Member-only story
Mistakes That Can Hinder Your Path to Financial Freedom
Starting early will give you the advantage of time when it comes to financial freedom.
One of my regrets is that I didn’t start saving for my retirement earlier in life. I kept putting it aside because there were other expenses, and savings weren’t a priority.
Over the years, I’ve learned that you first save and then pay the bills. I’ve gotten better at saving, but I know it was a mistake I can’t undo.
The achievement of financial independence is rare. It’s unfortunate because, if you start early in life, it’s not that difficult. Likely, you don’t want to be among those who have worked for more than 40 years but can still not retire due to a lack of savings.
No one wants to work when they are older. You would prefer to do other things. You can live any way you want when you are financially independent.
Steer clear of these roadblocks to financial independence:
1. Delaying Savings and Investing for Too Long. When it comes to investing, time can be your ally or enemy. It’s remarkable how little money you must save monthly to reach retirement age when you start early.

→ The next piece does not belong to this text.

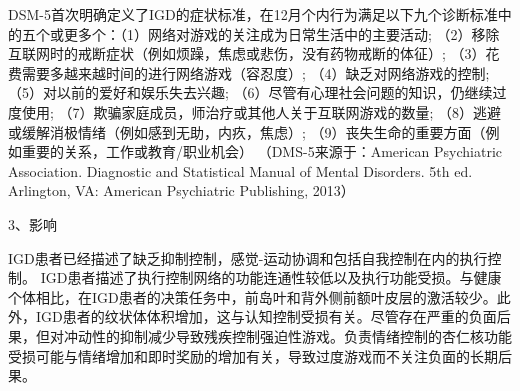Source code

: DSM-5首次明确定义了IGD的症状标准，在12月个内行为满足以下九个诊断标准中的五个或更多个：（1）网络对游戏的关注成为日常生活中的主要活动; （2）移除互联网时的戒断症状（例如烦躁，焦虑或悲伤，没有药物戒断的体征）; （3）花费需要多越来越时间的进行网络游戏（容忍度）; （4）缺乏对网络游戏的控制; （5）对以前的爱好和娱乐失去兴趣; （6）尽管有心理社会问题的知识，仍继续过度使用; （7）欺骗家庭成员，师治疗或其他人关于互联网游戏的数量; （8）逃避或缓解消极情绪（例如感到无助，内疚，焦虑）; （9）丧失生命的重要方面（例如重要的关系，工作或教育/职业机会）
（DMS-5来源于：American Psychiatric Association. Diagnostic and Statistical Manual of Mental Disorders. 5th ed. Arlington, VA: American Psychiatric Publishing, 2013）

3、影响

IGD患者已经描述了缺乏抑制控制，感觉-运动协调和包括自我控制在内的执行控制。 IGD患者描述了执行控制网络的功能连通性较低以及执行功能受损。与健康个体相比，在IGD患者的决策任务中，前岛叶和背外侧前额叶皮层的激活较少。此外，IGD患者的纹状体体积增加，这与认知控制受损有关。尽管存在严重的负面后果，但对冲动性的抑制减少导致残疾控制强迫性游戏。负责情绪控制的杏仁核功能受损可能与情绪增加和即时奖励的增加有关，导致过度游戏而不关注负面的长期后果。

But if you wait too long, you’ll be surprised at how much you must save monthly to maintain the same savings.
You can try it out by using one of the savings calculators available online. Experiment with the number of years and the contribution amounts.
2. No Clear Financial Objectives. Without financial objectives, you’re just aimlessly floating. Setting goals gives you a framework for selecting your actions and making other crucial choices.
Now is the perfect moment to set financial goals if you don’t already have some.
3. Not Having a Contingency Fund. Although not glamorous, an emergency fund can significantly impact your financial freedom. Having at least three to six months' worth of expenses saved is a good idea.